Take student loans for example. If I have already achieved Steps 1 through 5, I may consider paying off my student loans. Especially if that would make me sleep better at night. But if it wasn’t giving me anxiety and the interest rate is 3-4%, I may just diligently pay it off every month. Why?

Because if I can comfortably make my monthly payments and have money left over, I will likely be better off investing with the extra sum (more on this in Step 7). This only works though if the interest on your debt is around or less than 5%, and you plan to use that money for long-term investments of 7-10% average return.

If you have student loans, mortgages, car payments, or any other debt with higher interest rates than what you’d profit from investments, focus on these debts. Or have a hybrid approach of putting more of your money towards debt and still investing or saving the leftover.

Step 7: Invest (and save)

Congratulations, you made it to the last step! If you are at this last step, it means four things:

1. You have some financial cushion with your emergency fund
2. You are actively preparing for your retirement years
3. You don’t have debt (or have very manageable debts with low interest rates)- meaning, whatever you make is yours, not some loan shark’s
4. You are prioritizing your financial health and already know very important financial concepts

Now give yourself some credit for crushing your financial milestones! This is amazing progress, and you are in a great position to invest.

To clarify- the “investing” I am talking about here is investing outside of your retirement accounts. Don’t forget that you are already or should be investing through your 401k and Roth IRA (or related accounts)!

This last step consists of opening an individual brokerage account to focus on your long-term wealth building. I say long-term because if you have big expenses coming up in the next few years, that should be in your savings. But if you are chilling with decent savings, absolutely go open an investment account!

I will have a post dedicated to why and how I invest.

Final words

There it is! Your financial roadmap for 2024 and beyond. Of course, there are so many other topics that make up our financial health (taxes, credit cards, specific investments, etc.), but these are the essential milestones.

Amidst all the money talks, I hope this guide can keep you grounded in the basics.
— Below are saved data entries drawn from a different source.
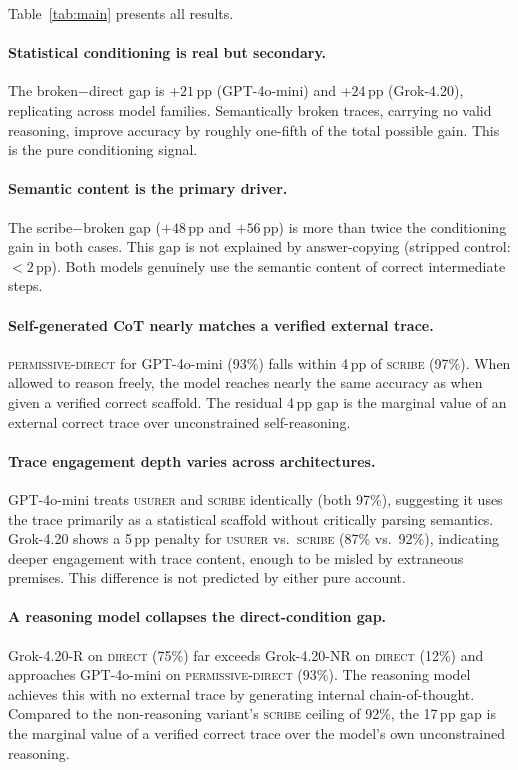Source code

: \documentclass[11pt]{article}
\begin{document}
Table~\ref{tab:main} presents all results.

\paragraph{Statistical conditioning is real but secondary.}
The broken$-$direct gap is $+21$\,pp (GPT-4o-mini) and $+24$\,pp (Grok-4.20), replicating
across model families. Semantically broken traces, carrying no valid reasoning, improve
accuracy by roughly one-fifth of the total possible gain. This is the pure conditioning signal.

\paragraph{Semantic content is the primary driver.}
The scribe$-$broken gap ($+48$\,pp and $+56$\,pp) is more than twice the conditioning gain
in both cases. This gap is not explained by answer-copying (stripped control: $< 2$\,pp).
Both models genuinely use the semantic content of correct intermediate steps.

\paragraph{Self-generated CoT nearly matches a verified external trace.}
\textsc{permissive-direct} for GPT-4o-mini (93\%) falls within 4\,pp of \textsc{scribe}
(97\%). When allowed to reason freely, the model reaches nearly the same accuracy as when
given a verified correct scaffold. The residual 4\,pp gap is the marginal value of an
external correct trace over unconstrained self-reasoning.

\paragraph{Trace engagement depth varies across architectures.}
GPT-4o-mini treats \textsc{usurer} and \textsc{scribe} identically (both 97\%), suggesting
it uses the trace primarily as a statistical scaffold without critically parsing semantics.
Grok-4.20 shows a 5\,pp penalty for \textsc{usurer} vs.\ \textsc{scribe} (87\% vs.\ 92\%),
indicating deeper engagement with trace content, enough to be misled by extraneous premises.
This difference is not predicted by either pure account.

\paragraph{A reasoning model collapses the direct-condition gap.}
Grok-4.20-R on \textsc{direct} (75\%) far exceeds Grok-4.20-NR on \textsc{direct} (12\%)
and approaches GPT-4o-mini on \textsc{permissive-direct} (93\%). The reasoning model achieves
this with no external trace by generating internal chain-of-thought. Compared to the
non-reasoning variant's \textsc{scribe} ceiling of 92\%, the 17\,pp gap is the marginal
value of a verified correct trace over the model's own unconstrained reasoning.
\end{document}
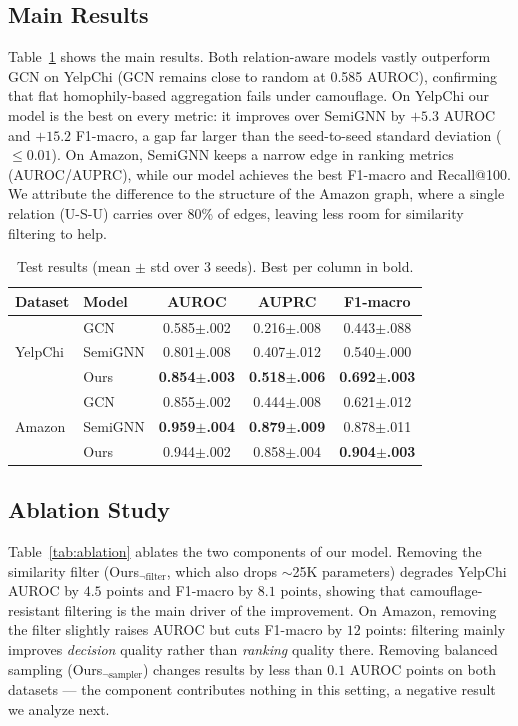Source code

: \documentclass[conference]{IEEEtran}
\begin{document}
\subsection{Main Results}
Table~\ref{tab:main} shows the main results. Both relation-aware models
vastly outperform GCN on YelpChi (GCN remains close to random at 0.585
AUROC), confirming that flat homophily-based aggregation fails under
camouflage. On YelpChi our model is the best on every metric: it improves
over SemiGNN by $+5.3$ AUROC and $+15.2$ F1-macro, a gap far larger than
the seed-to-seed standard deviation ($\leq 0.01$). On Amazon, SemiGNN keeps
a narrow edge in ranking metrics (AUROC/AUPRC), while our model achieves the
best F1-macro and Recall@100. We attribute the difference to the structure
of the Amazon graph, where a single relation (U-S-U) carries over 80\% of
edges, leaving less room for similarity filtering to help.

\begin{table}[t]
\centering
\caption{Test results (mean $\pm$ std over 3 seeds). Best per column in bold.}
\label{tab:main}
\begin{tabular}{llccc}
\hline
\textbf{Dataset} & \textbf{Model} & \textbf{AUROC} & \textbf{AUPRC} & \textbf{F1-macro} \\
\hline
\multirow{3}{*}{YelpChi}
 & GCN      & 0.585$\pm$.002 & 0.216$\pm$.008 & 0.443$\pm$.088 \\
 & SemiGNN  & 0.801$\pm$.008 & 0.407$\pm$.012 & 0.540$\pm$.000 \\
 & Ours     & \textbf{0.854$\pm$.003} & \textbf{0.518$\pm$.006} & \textbf{0.692$\pm$.003} \\
\hline
\multirow{3}{*}{Amazon}
 & GCN      & 0.855$\pm$.002 & 0.444$\pm$.008 & 0.621$\pm$.012 \\
 & SemiGNN  & \textbf{0.959$\pm$.004} & \textbf{0.879$\pm$.009} & 0.878$\pm$.011 \\
 & Ours     & 0.944$\pm$.002 & 0.858$\pm$.004 & \textbf{0.904$\pm$.003} \\
\hline
\end{tabular}
\end{table}

\subsection{Ablation Study}
Table~\ref{tab:ablation} ablates the two components of our model.
Removing the similarity filter (Ours$_{\neg\text{filter}}$, which also drops
$\sim$25K parameters) degrades YelpChi AUROC by $4.5$ points and F1-macro by
$8.1$ points, showing that camouflage-resistant filtering is the main driver
of the improvement. On Amazon, removing the filter slightly raises
AUROC but cuts F1-macro by $12$ points: filtering mainly improves
\emph{decision} quality rather than \emph{ranking} quality there. Removing
balanced sampling (Ours$_{\neg\text{sampler}}$) changes results by less than
$0.1$ AUROC points on both datasets --- the component contributes nothing in
this setting, a negative result we analyze next.
\end{document}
Remember, it only takes some simple steps to be your best financial self!

Comments

2 responses to “Your Financial Roadmap to Become Confident about Money and Build Wealth”

  1. Marco Avatar
    Marco

    Wow this was so helpful – I was investing in my brokerage account before paying off my credit card debt. Hoping to pay it all off this year!

    1. AskSmallSteps Avatar

      Glad you’re here, Marco. And that’s a great goal- will be cheering you on this year!